3. Let’s look at how you naturally run. If I asked you to sprint across the parking lot, you’d run on your forefoot. If I asked you to run to the neighbouring town, you’d run with a heel strike. What makes us think we can improve on what our bodies naturally want to do? Yes, there is some research that says that barefoot runners tend to run more on their mid or forefoot, but barefoot running is a whole other discussion (perhaps a future blog post).
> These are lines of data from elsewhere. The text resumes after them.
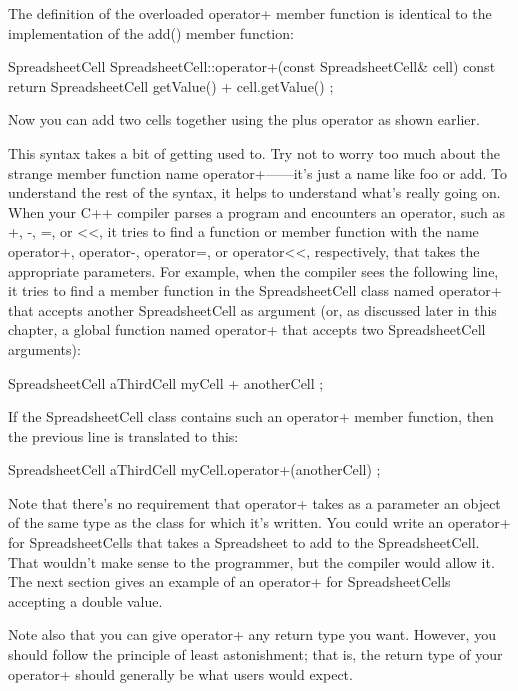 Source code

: The definition of the overloaded operator+ member function is identical to the implementation of the add() member function:

\begin{cpp}
SpreadsheetCell SpreadsheetCell::operator+(const SpreadsheetCell& cell) const
{
    return SpreadsheetCell { getValue() + cell.getValue() };
}
\end{cpp}

Now you can add two cells together using the plus operator as shown earlier.

This syntax takes a bit of getting used to. Try not to worry too much about the strange member function name operator+——it’s just a name like foo or add. To understand the rest of the syntax, it helps to understand what’s really going on. When your C++ compiler parses a program and encounters an operator, such as +, -, =, or <{}<, it tries to find a function or member function with the name operator+, operator-, operator=, or operator<{}<, respectively, that takes the appropriate parameters. For example, when the compiler sees the following line, it tries to find a member function in the SpreadsheetCell class named operator+ that accepts another SpreadsheetCell as argument (or, as discussed later in this chapter, a global function named operator+ that accepts two SpreadsheetCell arguments):

\begin{cpp}
SpreadsheetCell aThirdCell { myCell + anotherCell };
\end{cpp}

If the SpreadsheetCell class contains such an operator+ member function, then the previous line is translated to this:

\begin{cpp}
SpreadsheetCell aThirdCell { myCell.operator+(anotherCell) };
\end{cpp}

Note that there’s no requirement that operator+ takes as a parameter an object of the same type as the class for which it’s written. You could write an operator+ for SpreadsheetCells that takes a Spreadsheet to add to the SpreadsheetCell. That wouldn’t make sense to the programmer, but the compiler would allow it. The next section gives an example of an operator+ for SpreadsheetCells accepting a double value.

Note also that you can give operator+ any return type you want. However, you should follow the principle of least astonishment; that is, the return type of your operator+ should generally be what users would expect.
4. Finally, let’s look at anatomy. There are a series of bones in the ankle. The bones at would absorb impact with a heel strike (the talus and calcaneous) are big and dense. Those that absorb impact with forefoot running (the cuboid and cuneiforms) are much smaller, roughly the size of an ice cube. Doesn’t it make sense that the larger stronger bones are the ones designed for impact?
Don’t follow the trend, follow your brain.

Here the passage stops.